YTEP-0026: NumPy-like Operations

Abstract

Created: September 21, 2015

Author: Matthew Turk

This YTEP describes implementing some NumPy-like and potentially some Pandas-like operations on data container objects.

Status

This YTEP is proposed, but proof-of-concept code has been developed and issued in a PR: https://bitbucket.org/yt_analysis/yt/pull-requests/1763

Once the YTEP PR has been accepted, documentation will be added to the PR to the codebase.

Detailed Description

Background

Data objects in yt are lazy-loaded; only when data is accessed is it read from disk. However, the way they behave is similar to “data frames” or numpy named dtypes – they act as though they are dicts-of-arrays, with some operations being defined that operate in parallel-aware ways.

However, this is something of a leaky abstraction; in order to compute relatively simple operations, the .quantities object has to be accessed, the correct “quantity” to use determined, and then called.

But, many of these quantities map relatively simply to NumPy operations.

This YTEP doesn’t (yet) address adding other, Pandas-like operations (such as select or group) even though they also map to yt operations; that may come in the future.

What Can Be Done

I think we should map numpy array operations to quantities and other things! And while we’re at it, let’s add on very simple “plot” operations. Furthermore, to make the connection more explicit, slices will be implemented as well to generate data objects and selections. The dataset object will have a .r attribute, aliased to the much more descriptive .region_expression, which enables directly slicing it, which will either return a region, a slice, or an arbitrary_grid, depending on how many dimensions are used and if an imaginary step is supplied (like np.mgrid). This will accept a unitful slice.

Implementation

This will be implemented very simply as a set of aliases that look at the input arguments and then generate results from them.

NumPy arrays have several operations that return scalars, which is what we want to map to within these operations:

  • all
  • any
  • argmax
  • argmin
  • max
  • mean
  • min
  • prod
  • ptp
  • std
  • sum
  • var

For the purposes of this YTEP, we will concern ourselves with argmax, argmin, max, mean, min, std, ptp, sum, and also the non-NumPy operations hist and integrate, which normally do not return a single scalar but a set that does not correspond to the number of elements in the array.

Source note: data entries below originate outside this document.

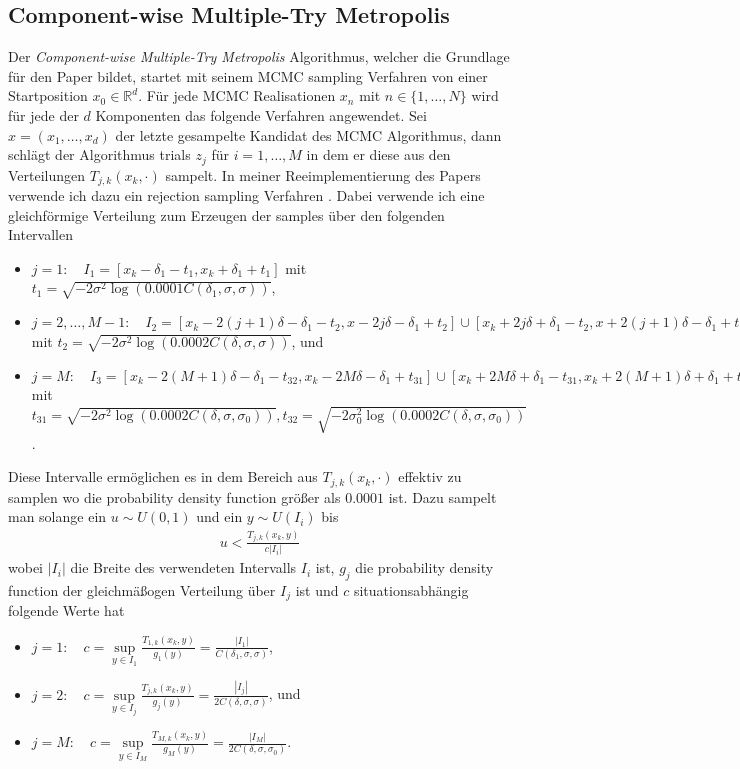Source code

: \documentclass{scrartcl}
\DeclareMathOperator{\sup}{sup}
\begin{document}
    \subsection{Component-wise Multiple-Try Metropolis} Der \textit{Component-wise Multiple-Try Metropolis} Algorithmus,
    welcher die Grundlage für den Paper \cite{lau2019} bildet, startet mit seinem MCMC sampling Verfahren von einer Startposition
	$x_0\in\mathbb{R}^d$. Für jede MCMC Realisationen $x_n$ mit $n\in\{1,\dots,N\}$ wird für jede der $d$ Komponenten das folgende Verfahren
	angewendet. Sei $x=(x_1,\dots,x_d)$ der letzte gesampelte Kandidat des MCMC Algorithmus, dann schlägt der Algorithmus trials $z_j$
    für $i=1,\dots,M$ in dem er diese aus den Verteilungen $T_{j,k}(x_k,\cdot)$ sampelt. In meiner Reeimplementierung des Papers verwende
    ich dazu ein rejection sampling Verfahren \cite{rejection_sampling}. Dabei verwende ich eine gleichförmige Verteilung zum Erzeugen der samples über den folgenden Intervallen
    \begin{itemize}
        \item $j=1:\quad I_1=[x_k-\delta_1-t_1,x_k+\delta_1+t_1]$ mit $t_1 = \sqrt{-2\sigma^2\log(0.0001C(\delta_1,\sigma,\sigma))}$,
        \item $j=2,\dots,M-1:\quad I_2=[x_k-2(j+1)\delta-\delta_1-t_2,x-2j\delta-\delta_1+t_2]\cup[x_k+2j\delta+\delta_1-t_2,x+2(j+1)\delta-\delta_1+t_2]$ mit $t_2=\sqrt{-2\sigma^2\log(0.0002C(\delta,\sigma,\sigma))}$, und
        \item $j=M:\quad I_3=[x_k-2(M+1)\delta-\delta_1-t_{32},x_k-2M\delta-\delta_1+t_{31}]\cup[x_k+2M\delta+\delta_1-t_{31},x_k+2(M+1)\delta+\delta_1+t_{32}]$ mit $t_{31}=\sqrt{-2\sigma^2\log(0.0002C(\delta,\sigma,\sigma_0))},t_{32}=\sqrt{-2\sigma_0^2\log(0.0002C(\delta,\sigma,\sigma_0))}$.
    \end{itemize}
    Diese Intervalle ermöglichen es in dem Bereich aus $T_{j,k}(x_k,\cdot)$ effektiv zu samplen wo die probability density function größer als $0.0001$ ist.
    Dazu sampelt man solange ein $u\sim U(0,1)$ und ein $y\sim U(I_i)$ bis
    \begin{align*}
        u < \frac{T_{j,k}(x_k,y)}{c|I_i|}
    \end{align*}
    wobei $|I_i|$ die Breite des verwendeten Intervalls $I_i$ ist, $g_j$ die probability density function der gleichmäßogen Verteilung über $I_j$ ist und $c$ situationsabhängig folgende Werte hat
    \begin{itemize}
        \item $j=1:\quad c=\sup\limits_{y\in I_1}\frac{T_{1,k}(x_k,y)}{g_1(y)}=\frac{|I_1|}{C(\delta_1,\sigma,\sigma)}$,
        \item $j=2:\quad c=\sup\limits_{y\in I_j}\frac{T_{j,k}(x_k,y)}{g_j(y)}=\frac{|I_j|}{2C(\delta,\sigma,\sigma)}$, und
        \item $j=M:\quad c=\sup\limits_{y\in I_M}\frac{T_{M,k}(x_k,y)}{g_M(y)}=\frac{|I_M|}{2C(\delta,\sigma,\sigma_0)}$.
    \end{itemize}
\end{document}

We break these up based on the axis argument, and other optional arguments. Below is the enumerated behavior. Note that for those items that can be computed in a single pass (i.e., statistical information about the fields as a whole) we will likely implement a system that computes them in a single pass and caches them, so that min and max and std will cache in-between calls and only require a single pass over the array.

argmax

The mandatory argument is the field over which the maximum is to be computed; the default return argument is the index, but the axis optional parameter can specify one or more fields that will be returned. (For instance, one could supply ('x', 'y', 'z') and be handed back the spatial locations.

argmin

The mandatory argument is the field over which the minimum is to be computed; the default return argument is the index, but the axis optional parameter can specify one or more fields that will be returned. (For instance, one could supply ('x', 'y', 'z') and be handed back the spatial locations.

max

The mandatory argument is the field of which the maximum is to be computed. This can be a list of fields.

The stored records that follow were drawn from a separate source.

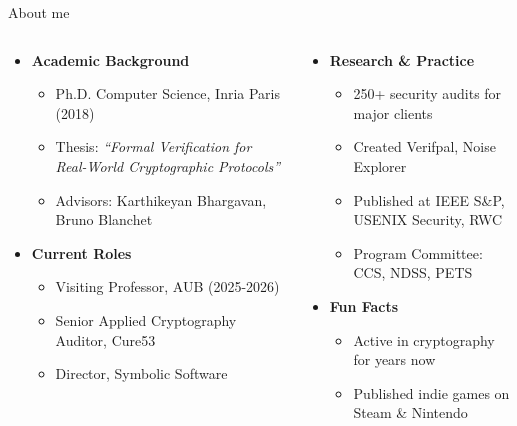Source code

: \documentclass[aspectratio=169, lualatex, handout]{beamer}
\begin{document}
\begin{frame}{About me}
	\begin{columns}[c]
		\begin{column}{0.5\textwidth}
			\begin{itemize}
				\item \textbf{Academic Background}
				      \begin{itemize}[<+->]
					      \item Ph.D. Computer Science, Inria Paris (2018)
					      \item Thesis: \textit{``Formal Verification for Real-World Cryptographic Protocols''}
					      \item Advisors: Karthikeyan Bhargavan, Bruno Blanchet
				      \end{itemize}
			\end{itemize}
			\begin{itemize}
				\item \textbf{Current Roles}
				      \begin{itemize}[<+->]
					      \item Visiting Professor, AUB (2025-2026)
					      \item Senior Applied Cryptography Auditor, Cure53
					      \item Director, Symbolic Software
				      \end{itemize}
			\end{itemize}
		\end{column}
		\begin{column}{0.5\textwidth}
			\begin{itemize}
				\item \textbf{Research \& Practice}
				      \begin{itemize}[<+->]
					      \item 250+ security audits for major clients
					      \item Created Verifpal, Noise Explorer
					      \item Published at IEEE S\&P, USENIX Security, RWC
					      \item Program Committee: CCS, NDSS, PETS
				      \end{itemize}
			\end{itemize}
			\begin{itemize}
				\item \textbf{Fun Facts}
				      \begin{itemize}[<+->]
					      \item Active in cryptography for  years now
					      \item Published indie games on Steam \& Nintendo
				      \end{itemize}
			\end{itemize}
		\end{column}
	\end{columns}
\end{frame}
\end{document}
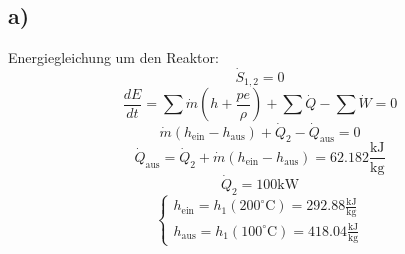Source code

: 

\subsection*{a)}
Energiegleichung um den Reaktor:
\[
\dot{S}_{1,2} = 0
\]
\[
\frac{dE}{dt} = \sum \dot{m} (h + \frac{pe}{\rho}) + \sum \dot{Q} - \sum \dot{W} = 0
\]
\[
\dot{m} (h_{\text{ein}} - h_{\text{aus}}) + \dot{Q}_2 - \dot{Q}_{\text{aus}} = 0
\]
\[
\dot{Q}_{\text{aus}} = \dot{Q}_2 + \dot{m} (h_{\text{ein}} - h_{\text{aus}}) = 62.182 \frac{\text{kJ}}{\text{kg}}
\]
\[
\dot{Q}_2 = 100 \text{kW}
\]
\[
\begin{cases}
h_{\text{ein}} = h_1(200^\circ \text{C}) = 292.88 \frac{\text{kJ}}{\text{kg}} \\
h_{\text{aus}} = h_1(100^\circ \text{C}) = 418.04 \frac{\text{kJ}}{\text{kg}}
\end{cases}
\]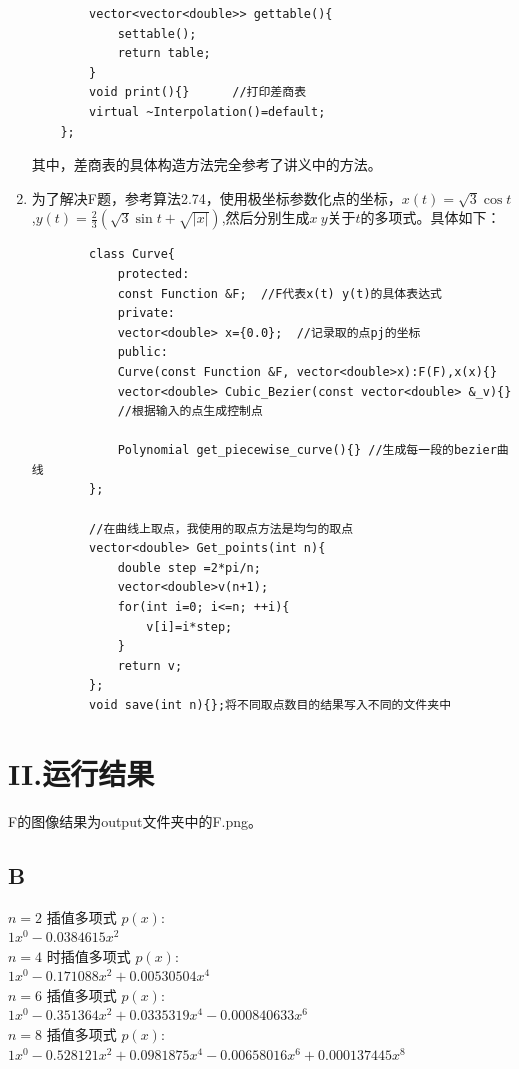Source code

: \documentclass[a4paper]{article}
\begin{document}
\begin{enumerate}
\begin{lstlisting}
		vector<vector<double>> gettable(){
			settable();
			return table;
		}
		void print(){}    	//打印差商表
		virtual ~Interpolation()=default; 
	};
\end{lstlisting}
	其中，差商表的具体构造方法完全参考了讲义中的方法。
	\item 
	为了解决F题，参考算法2.74，使用极坐标参数化点的坐标，$x(t)=\sqrt{3}\cos t$,$y(t)=\frac{2}{3}(\sqrt{3}\sin t +\sqrt{|x|})$,然后分别生成$x\: y$关于$t$的多项式。具体如下：
	\begin{lstlisting}
		class Curve{
			protected:
			const Function &F;  //F代表x(t) y(t)的具体表达式
			private:
			vector<double> x={0.0};  //记录取的点pj的坐标
			public:
			Curve(const Function &F, vector<double>x):F(F),x(x){}
			vector<double> Cubic_Bezier(const vector<double> &_v){} 
			//根据输入的点生成控制点
			
			Polynomial get_piecewise_curve(){} //生成每一段的bezier曲线
		};
		
		//在曲线上取点，我使用的取点方法是均匀的取点
		vector<double> Get_points(int n){
			double step =2*pi/n;
			vector<double>v(n+1);
			for(int i=0; i<=n; ++i){
				v[i]=i*step;
			}
			return v;
		};
		void save(int n){};将不同取点数目的结果写入不同的文件夹中
	\end{lstlisting}
\end{enumerate}
\section*{II.运行结果}
F的图像结果为output文件夹中的F.png。
\subsection*{B}
\begin{tcolorbox}[colback=gray!10, colframe=gray!80!black]
	\( n=2 \) 插值多项式 \( p(x) \): \\
	\( 1x^0 - 0.0384615x^2 \) \\
	\( n=4 \) 时插值多项式 \( p(x) \): \\
	\( 1x^0 - 0.171088x^2 + 0.00530504x^4 \) \\
	\( n=6 \) 插值多项式 \( p(x) \): \\
	\( 1x^0 - 0.351364x^2 + 0.0335319x^4 - 0.000840633x^6 \) \\
	\( n=8 \) 插值多项式 \( p(x) \): \\
	\( 1x^0 - 0.528121x^2 + 0.0981875x^4 - 0.00658016x^6 + 0.000137445x^8 \) \\
\end{tcolorbox}
\end{document}
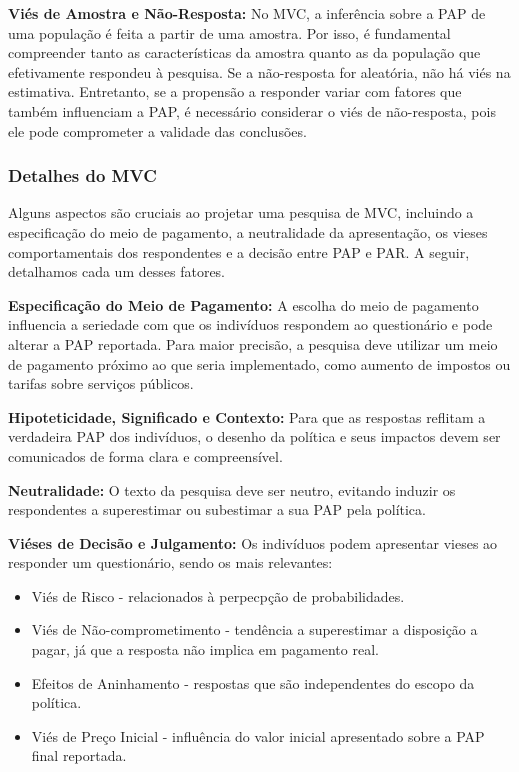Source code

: \documentclass[12pt,letterpaper]{article}
\newcommand{\1}{\mathbbm{1}}
\numberwithin{equation}{section}
\begin{document}
\textbf{Viés de Amostra e Não-Resposta:} No MVC, a inferência sobre a PAP de uma população é feita a partir de uma amostra. Por isso, é fundamental compreender tanto as características da amostra quanto as da população que efetivamente respondeu à pesquisa. Se a não-resposta for aleatória, não há viés na estimativa. Entretanto, se a propensão a responder variar com fatores que também influenciam a PAP, é necessário considerar o viés de não-resposta, pois ele pode comprometer a validade das conclusões.

\subsubsection{Detalhes do MVC}

Alguns aspectos são cruciais ao projetar uma pesquisa de MVC, incluindo a especificação do meio de pagamento, a neutralidade da apresentação, os vieses comportamentais dos respondentes e a decisão entre PAP e PAR. A seguir, detalhamos cada um desses fatores.

\textbf{Especificação do Meio de Pagamento:} A escolha do meio de pagamento influencia a seriedade com que os indivíduos respondem ao questionário e pode alterar a PAP reportada. Para maior precisão, a pesquisa deve utilizar um meio de pagamento próximo ao que seria implementado, como aumento de impostos ou tarifas sobre serviços públicos.

\textbf{Hipoteticidade, Significado e Contexto:} Para que as respostas reflitam a verdadeira PAP dos indivíduos, o desenho da política e seus impactos devem ser comunicados de forma clara e compreensível.

\textbf{Neutralidade:} O texto da pesquisa deve ser neutro, evitando induzir os respondentes a superestimar ou subestimar a sua PAP pela política.

\textbf{Viéses de Decisão e Julgamento:} Os indivíduos podem apresentar vieses ao responder um questionário, sendo os mais relevantes:
\begin{itemize}
    \item Viés de Risco - relacionados à perpecpção de probabilidades.
    \item Viés de Não-comprometimento - tendência a superestimar a disposição a pagar, já que a resposta não implica em pagamento real.
    \item Efeitos de Aninhamento - respostas que são independentes do escopo da política.
    \item Viés de Preço Inicial - influência do valor inicial apresentado sobre a PAP final reportada.
\end{itemize}
\end{document}
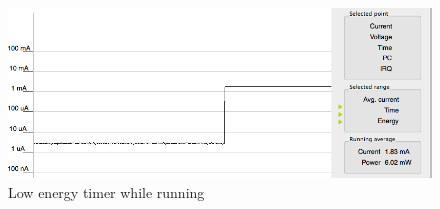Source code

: \begin{figure}[H]
  \centering
  \includegraphics[clip, trim=0cm 0cm 0cm 0cm, width=12cm]{fig/marioEnergy.png}
  \caption{Low energy timer while running}
\end{figure}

This accepts the optional argument axis. If axis is a spatial axis (as defined by coordinates.axis_names and thus including 0, 1, 2, and the axis names) it will generate a maximum intensity projection along that axis of the specified field.

mean

The mandatory argument is the field to average. This will return either a projection if the axis is spatial, or a quantity result.

The optional axis argument can either be the spatial axis along which the weighted projection can be computed (defaults to weighted by ones, which is usually not desired for astro data, but may be for other data) or None. Non-spatial axes are not supported.

The optional weight argument (which defaults to ones) describes how to weight this average. If axis is None and weight is None, it will compute the sum; if axis is None and weight is not None, it will compute the weighted_average_quantity.

min

The mandatory argument is the field of which the minimum is to be computed. This can be a list of fields.

Because we do not have “minimum intensity projections,” spatial axes are not supported.

std

The mandatory argument is the field of which the standard deviation is to be computed. This can be a list of fields.

The optional argument weight will describe the weight for computing standard deviation.

ptp

The mandatory argument is the field of which the peak-to-peak is computed.

sum

The mandatory argument is the field to sum.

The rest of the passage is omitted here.